Tout d’abord, je tiens à remercier Babelio et les éditions Phébus qui, grâce à l’opération Masse critique, m’ont fait découvrir un roman qui mérite vraiment d’être connu.



Comme le titre l’indique, nous suivons Martin. Au début du roman, il a cinq ans et est orphelin. Confié à sa grand-mère, son destin bascule le jour où sa route croise celle de la reine Marie-Antoinette. La reine, mariée depuis plusieurs années, n’a toujours pas d’enfants ; pour combler ce manque, elle en choisit certains, les pouponne, parfois les oublie. Martin est de ceux-là.

Le sourire constant de cet enfant a captivé la reine et elle l’emmène avec elle à Versailles ; cette période sera cependant bien courte et, délaissé par celle qui l’a recueilli et nommé, Martin finit par travailler au hameau de la reine, reconstitution factice d’un village idéal. Le destin de Martin n’est cependant pas limité aux murs de cet endroit isolé de la réalité et, quand la Révolution arrive aux portes de Versailles, le garçon en profite pour quitter cette prison dorée. Je ne vous en dirai pas plus, à vous de découvrir la suite.

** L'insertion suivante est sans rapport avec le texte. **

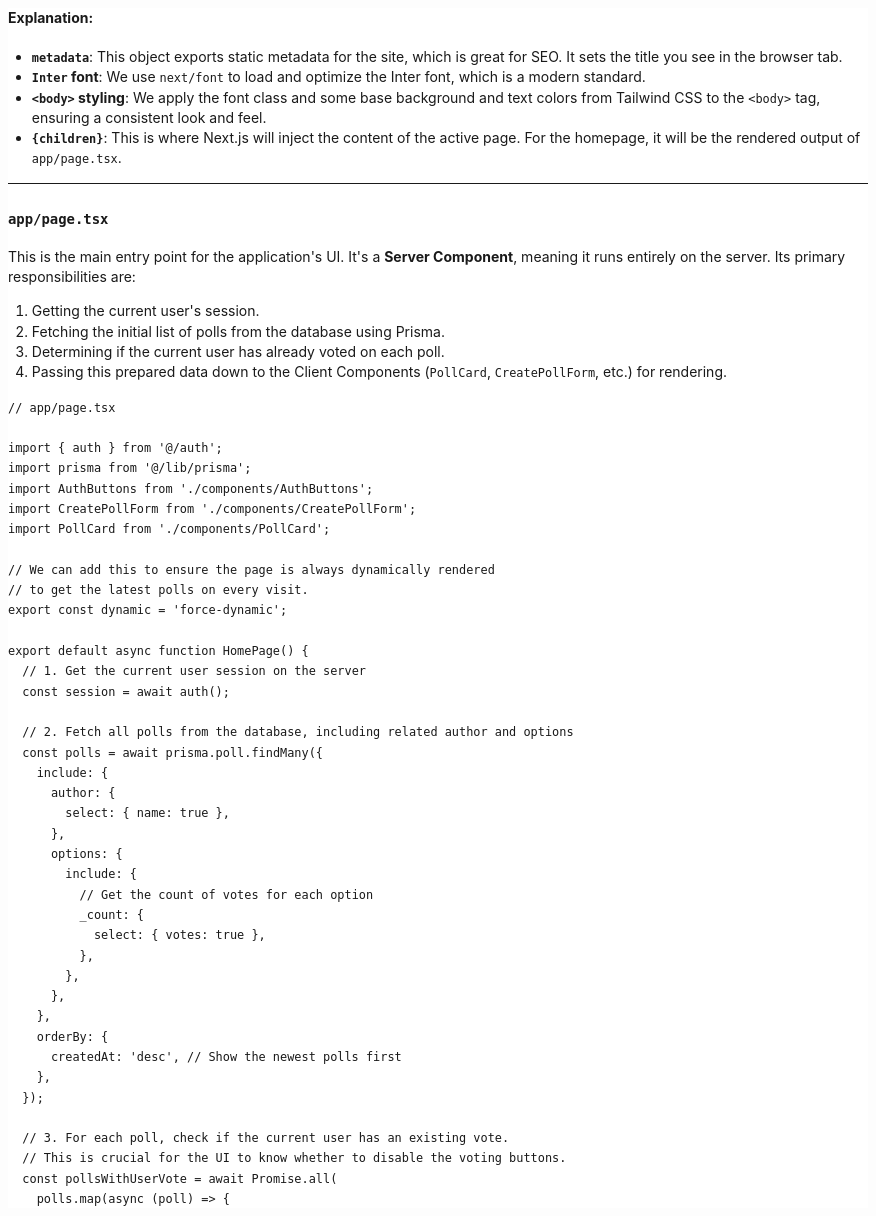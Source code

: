 
#### **Explanation:**
*   **`metadata`**: This object exports static metadata for the site, which is great for SEO. It sets the title you see in the browser tab.
*   **`Inter` font**: We use `next/font` to load and optimize the Inter font, which is a modern standard.
*   **`<body>` styling**: We apply the font class and some base background and text colors from Tailwind CSS to the `<body>` tag, ensuring a consistent look and feel.
*   **`{children}`**: This is where Next.js will inject the content of the active page. For the homepage, it will be the rendered output of `app/page.tsx`.

---

### **`app/page.tsx`**

This is the main entry point for the application's UI. It's a **Server Component**, meaning it runs entirely on the server. Its primary responsibilities are:

1.  Getting the current user's session.
2.  Fetching the initial list of polls from the database using Prisma.
3.  Determining if the current user has already voted on each poll.
4.  Passing this prepared data down to the Client Components (`PollCard`, `CreatePollForm`, etc.) for rendering.

```tsx
// app/page.tsx

import { auth } from '@/auth';
import prisma from '@/lib/prisma';
import AuthButtons from './components/AuthButtons';
import CreatePollForm from './components/CreatePollForm';
import PollCard from './components/PollCard';

// We can add this to ensure the page is always dynamically rendered
// to get the latest polls on every visit.
export const dynamic = 'force-dynamic';

export default async function HomePage() {
  // 1. Get the current user session on the server
  const session = await auth();

  // 2. Fetch all polls from the database, including related author and options
  const polls = await prisma.poll.findMany({
    include: {
      author: {
        select: { name: true },
      },
      options: {
        include: {
          // Get the count of votes for each option
          _count: {
            select: { votes: true },
          },
        },
      },
    },
    orderBy: {
      createdAt: 'desc', // Show the newest polls first
    },
  });

  // 3. For each poll, check if the current user has an existing vote.
  // This is crucial for the UI to know whether to disable the voting buttons.
  const pollsWithUserVote = await Promise.all(
    polls.map(async (poll) => {
```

Avec La vie volée de Martin Sourire, Christian Chavassieux nous offre un point de vue très particulier sur Versailles et la Révolution française. Il n’y a pas de vue objective, ce n’est pas un historien qui parle ; non, nous découvrons la vie d’un homme, et il s’avère que, par moments, son histoire personnelle croise la grande Histoire. C’est un point à ne pas perdre de vue car il a une grande importance sur le récit lui-même : nous ne savons que ce que Martin sait ou devine, nous ne connaissons que son avis personnel ou ce que d’autres lui disent, rien n’est objectif.

L’atmosphère de cette époque clef de l’Histoire de France est néanmoins très bien recréée et on sent qu’il a fallu un énorme travail de recherche pour aboutir à ce roman. L’impressionnante bibliographie – commentée ! –, les repères historiques, le lexique et les notices bibliographiques présentés à la fin du livre ne font que confirmer cette impression première.



En conclusion, ce roman possède un style intéressant et propose une perspective originale sur Versailles, ainsi que sur la Révolution française et ses conséquences. Je ne me suis pas ennuyée ne seule seconde en le lisant et je ne peux que le recommander à tous ceux qui apprécient cette époque.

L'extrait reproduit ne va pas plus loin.